Stored dataset items:
================
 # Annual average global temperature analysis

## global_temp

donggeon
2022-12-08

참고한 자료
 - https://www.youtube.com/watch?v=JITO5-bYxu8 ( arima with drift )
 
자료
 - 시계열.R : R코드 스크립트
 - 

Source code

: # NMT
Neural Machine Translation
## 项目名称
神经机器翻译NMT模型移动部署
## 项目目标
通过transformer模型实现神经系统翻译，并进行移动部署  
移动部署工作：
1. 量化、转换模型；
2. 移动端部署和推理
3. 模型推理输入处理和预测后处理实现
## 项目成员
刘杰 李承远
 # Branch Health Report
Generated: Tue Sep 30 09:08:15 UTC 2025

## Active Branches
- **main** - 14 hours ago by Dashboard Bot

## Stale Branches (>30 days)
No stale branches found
================
** WHAT TO DO **
Transcribe the records exactly as they appear.

** TASK RESPONSE **
 # Annual average global temperature analysis

## global_temp

donggeon
2022-12-08

참고한 자료
 - https://www.youtube.com/watch?v=JITO5-bYxu8 ( arima with drift )
 
자료
 - 시계열.R : R코드 스크립트
 - 

Source code

: # NMT
Neural Machine Translation
## 项目名称
神经机器翻译NMT模型移动部署
## 项目目标
通过transformer模型实现神经系统翻译，并进行移动部署  
移动部署工作：
1. 量化、转换模型；
2. 移动端部署和推理
3. 模型推理输入处理和预测后处理实现
## 项目成员
刘杰 李承远
 # Branch Health Report
Generated: Tue Sep 30 09:08:15 UTC 2025

## Active Branches
- **main** - 14 hours ago by Dashboard Bot

## Stale Branches (>30 days)
No stale branches found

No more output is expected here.